(Records shown)
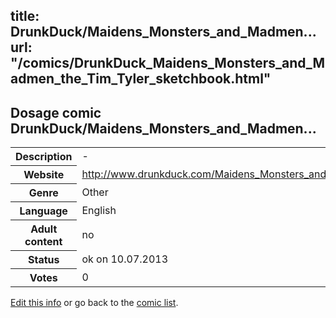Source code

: title: DrunkDuck/Maidens_Monsters_and_Madmen...
url: "/comics/DrunkDuck_Maidens_Monsters_and_Madmen_the_Tim_Tyler_sketchbook.html"
---
Dosage comic DrunkDuck/Maidens_Monsters_and_Madmen...
-----------------------------------------

<p id="msg"></p>
<script type="text/javascript">
if (window.location.search === '?edit_info_mail=sent_ok') {
  var elem = document.getElementById("msg");
  elem.innerHTML = 'Edited information sucessfully sent for review, which is usually done daily. Thanks!';
  elem.className = 'ok';
}
</script>
<table class="comicinfo">
<tr>
<th>Description</th><td>-</td>
</tr>
<tr>
<th>Website</th><td><a href="http://www.drunkduck.com/Maidens_Monsters_and_Madmen_the_Tim_Tyler_sketchbook/">http://www.drunkduck.com/Maidens_Monsters_and_Madmen_the_Tim_Tyler_sketchbook/</a></td>
</tr>
<tr>
<th>Genre</th><td>Other</td>
</tr>
<tr>
<th>Language</th><td>English</td>
</tr>
<tr>
<th>Adult content</th><td>no</td>
</tr>
<tr>
<th>Status</th><td>ok on 10.07.2013</td>
</tr>
<tr>
<th>Votes</th><td>0</td>
</tr>
</table>

[Edit this info](DrunkDuck_Maidens_Monsters_and_Madmen_the_Tim_Tyler_sketchbook_edit.html) or go back to the [comic list](../comic-index.html).
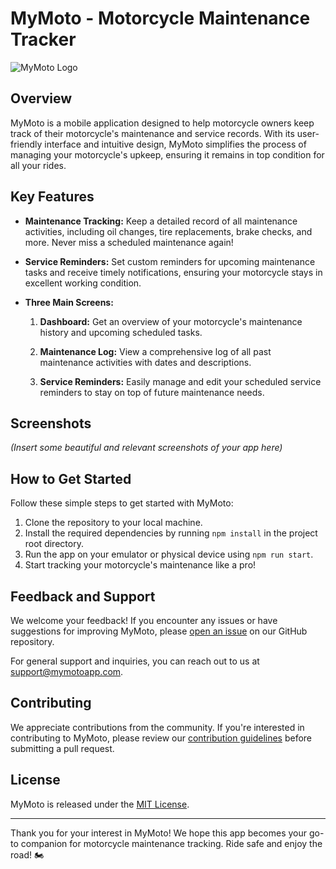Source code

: # MyMoto - Motorcycle Maintenance Tracker

![MyMoto Logo]([https://link-to-your-logo.png](https://raw.githubusercontent.com/Chewbacca-14/MyMotoV2/master/assets/images/MyMotoIcon.png))

## Overview

MyMoto is a mobile application designed to help motorcycle owners keep track of their motorcycle's maintenance and service records. With its user-friendly interface and intuitive design, MyMoto simplifies the process of managing your motorcycle's upkeep, ensuring it remains in top condition for all your rides.

## Key Features

- **Maintenance Tracking:** Keep a detailed record of all maintenance activities, including oil changes, tire replacements, brake checks, and more. Never miss a scheduled maintenance again!

- **Service Reminders:** Set custom reminders for upcoming maintenance tasks and receive timely notifications, ensuring your motorcycle stays in excellent working condition.

- **Three Main Screens:**

  1. **Dashboard:** Get an overview of your motorcycle's maintenance history and upcoming scheduled tasks.

  2. **Maintenance Log:** View a comprehensive log of all past maintenance activities with dates and descriptions.

  3. **Service Reminders:** Easily manage and edit your scheduled service reminders to stay on top of future maintenance needs.

## Screenshots

*(Insert some beautiful and relevant screenshots of your app here)*

## How to Get Started

Follow these simple steps to get started with MyMoto:

1. Clone the repository to your local machine.
2. Install the required dependencies by running `npm install` in the project root directory.
3. Run the app on your emulator or physical device using `npm run start`.
4. Start tracking your motorcycle's maintenance like a pro!

## Feedback and Support

We welcome your feedback! If you encounter any issues or have suggestions for improving MyMoto, please [open an issue](https://link-to-your-issue-tracker) on our GitHub repository.

For general support and inquiries, you can reach out to us at support@mymotoapp.com.

## Contributing

We appreciate contributions from the community. If you're interested in contributing to MyMoto, please review our [contribution guidelines](https://link-to-your-contributing-guide) before submitting a pull request.

## License

MyMoto is released under the [MIT License](https://link-to-your-license-file).

---

Thank you for your interest in MyMoto! We hope this app becomes your go-to companion for motorcycle maintenance tracking. Ride safe and enjoy the road! 🏍️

(Task item) Give back exactly, and solely, the section of the data above bounded by the line containing "<th>Genre</th><td>Other</td>" and the line containing "Motorcycle Maintenance Tracker", both bounding lines included and pictures omitted.

(Solution below)
<th>Genre</th><td>Other</td>
</tr>
<tr>
<th>Language</th><td>English</td>
</tr>
<tr>
<th>Adult content</th><td>no</td>
</tr>
<tr>
<th>Status</th><td>ok on 10.07.2013</td>
</tr>
<tr>
<th>Votes</th><td>0</td>
</tr>
</table>

[Edit this info](DrunkDuck_Maidens_Monsters_and_Madmen_the_Tim_Tyler_sketchbook_edit.html) or go back to the [comic list](../comic-index.html).
Source code

: # MyMoto - Motorcycle Maintenance Tracker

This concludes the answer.